►
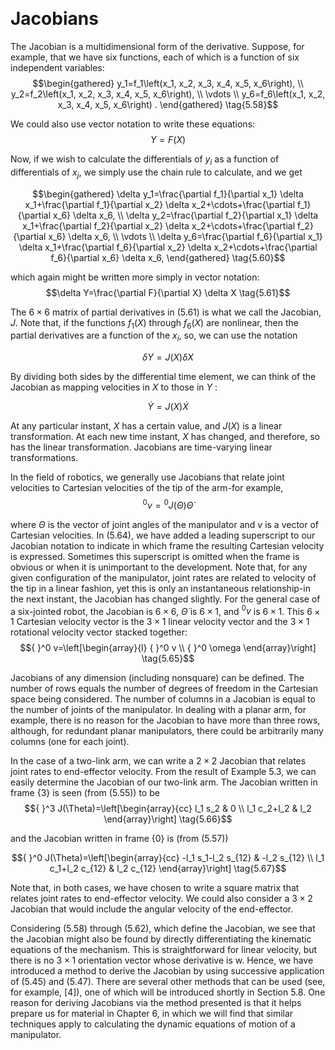 &emsp;
# Jacobians

The Jacobian is a multidimensional form of the derivative. Suppose, for example, that we have six functions, each of which is a function of six independent variables:
$$\begin{gathered}
y_1=f_1\left(x_1, x_2, x_3, x_4, x_5, x_6\right), \\
y_2=f_2\left(x_1, x_2, x_3, x_4, x_5, x_6\right), \\
\vdots \\
y_6=f_6\left(x_1, x_2, x_3, x_4, x_5, x_6\right) .
\end{gathered} \tag{5.58}$$

We could also use vector notation to write these equations:
$$Y=F(X) \tag{5.59}$$

Now, if we wish to calculate the differentials of $y_i$ as a function of differentials of $x_j$, we simply use the chain rule to calculate, and we get

$$\begin{gathered}
\delta y_1=\frac{\partial f_1}{\partial x_1} \delta x_1+\frac{\partial f_1}{\partial x_2} \delta x_2+\cdots+\frac{\partial f_1}{\partial x_6} \delta x_6, \\
\delta y_2=\frac{\partial f_2}{\partial x_1} \delta x_1+\frac{\partial f_2}{\partial x_2} \delta x_2+\cdots+\frac{\partial f_2}{\partial x_6} \delta x_6, \\
\vdots \\
\delta y_6=\frac{\partial f_6}{\partial x_1} \delta x_1+\frac{\partial f_6}{\partial x_2} \delta x_2+\cdots+\frac{\partial f_6}{\partial x_6} \delta x_6,
\end{gathered} \tag{5.60}$$

which again might be written more simply in vector notation:
$$\delta Y=\frac{\partial F}{\partial X} \delta X \tag{5.61}$$

The $6 \times 6$ matrix of partial derivatives in (5.61) is what we call the Jacobian, $J$. Note that, if the functions $f_1(X)$ through $f_6(X)$ are nonlinear, then the partial derivatives are a function of the $x_i$, so, we can use the notation

$$\delta Y=J(X) \delta X \tag{5.62}$$

By dividing both sides by the differential time element, we can think of the Jacobian as mapping velocities in $X$ to those in $Y$ :

$$\dot{Y}=J(X) \dot{X} \tag{5.63}$$

At any particular instant, $X$ has a certain value, and $J(X)$ is a linear transformation. At each new time instant, $X$ has changed, and therefore, so has the linear transformation. Jacobians are time-varying linear transformations.

In the field of robotics, we generally use Jacobians that relate joint velocities to Cartesian velocities of the tip of the arm-for example,
$${ }^0 v={ }^0 J(\Theta) \dot{\Theta} \tag{5.64}$$

where $\Theta$ is the vector of joint angles of the manipulator and $v$ is a vector of Cartesian velocities. In (5.64), we have added a leading superscript to our Jacobian notation to indicate in which frame the resulting Cartesian velocity is expressed. Sometimes this superscript is omitted when the frame is obvious or when it is unimportant to the development. Note that, for any given configuration of the manipulator, joint rates are related to velocity of the tip in a linear fashion, yet this is only an instantaneous relationship-in the next instant, the Jacobian has changed slightly. For the general case of a six-jointed robot, the Jacobian is $6 \times 6$, $\dot{\Theta}$ is $6 \times 1$, and ${ }^0 v$ is $6 \times 1$. This $6 \times 1$ Cartesian velocity vector is the $3 \times 1$ linear velocity vector and the $3 \times 1$ rotational velocity vector stacked together:
$${ }^0 v=\left[\begin{array}{l}
{ }^0 v \\
{ }^0 \omega
\end{array}\right] \tag{5.65}$$

Jacobians of any dimension (including nonsquare) can be defined. The number of rows equals the number of degrees of freedom in the Cartesian space being considered. The number of columns in a Jacobian is equal to the number of joints of the manipulator. In dealing with a planar arm, for example, there is no reason for the Jacobian to have more than three rows, although, for redundant planar manipulators, there could be arbitrarily many columns (one for each joint).

In the case of a two-link arm, we can write a $2 \times 2$ Jacobian that relates joint rates to end-effector velocity. From the result of Example 5.3, we can easily determine the Jacobian of our two-link arm. The Jacobian written in frame $\{3\}$ is seen (from (5.55)) to be
$${ }^3 J(\Theta)=\left[\begin{array}{cc}
l_1 s_2 & 0 \\
l_1 c_2+l_2 & l_2
\end{array}\right] \tag{5.66}$$

and the Jacobian written in frame $\{0\}$ is (from (5.57))

$${ }^0 J(\Theta)=\left[\begin{array}{cc}
-l_1 s_1-l_2 s_{12} & -l_2 s_{12} \\
l_1 c_1+l_2 c_{12} & l_2 c_{12}
\end{array}\right] \tag{5.67}$$

Note that, in both cases, we have chosen to write a square matrix that relates joint rates to end-effector velocity. We could also consider a $3 \times 2$ Jacobian that would include the angular velocity of the end-effector.

Considering (5.58) through (5.62), which define the Jacobian, we see that the Jacobian might also be found by directly differentiating the kinematic equations of the mechanism. This is straightforward for linear velocity, but there is no $3 \times 1$ orientation vector whose derivative is w. Hence, we have introduced a method to derive the Jacobian by using successive application of (5.45) and (5.47). There are several other methods that can be used (see, for example, [4]), one of which will be introduced shortly in Section 5.8. One reason for deriving Jacobians via the method presented is that it helps prepare us for material in Chapter 6, in which we will find that similar techniques apply to calculating the dynamic equations of motion of a manipulator.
◄
### Exercise:
The lines to copy are those above that contain the string "right".

### Exercise answer:
y_1=f_1\left(x_1, x_2, x_3, x_4, x_5, x_6\right), \\
y_2=f_2\left(x_1, x_2, x_3, x_4, x_5, x_6\right), \\
y_6=f_6\left(x_1, x_2, x_3, x_4, x_5, x_6\right) .
\end{array}\right] \tag{5.65}$$
\end{array}\right] \tag{5.66}$$
\end{array}\right] \tag{5.67}$$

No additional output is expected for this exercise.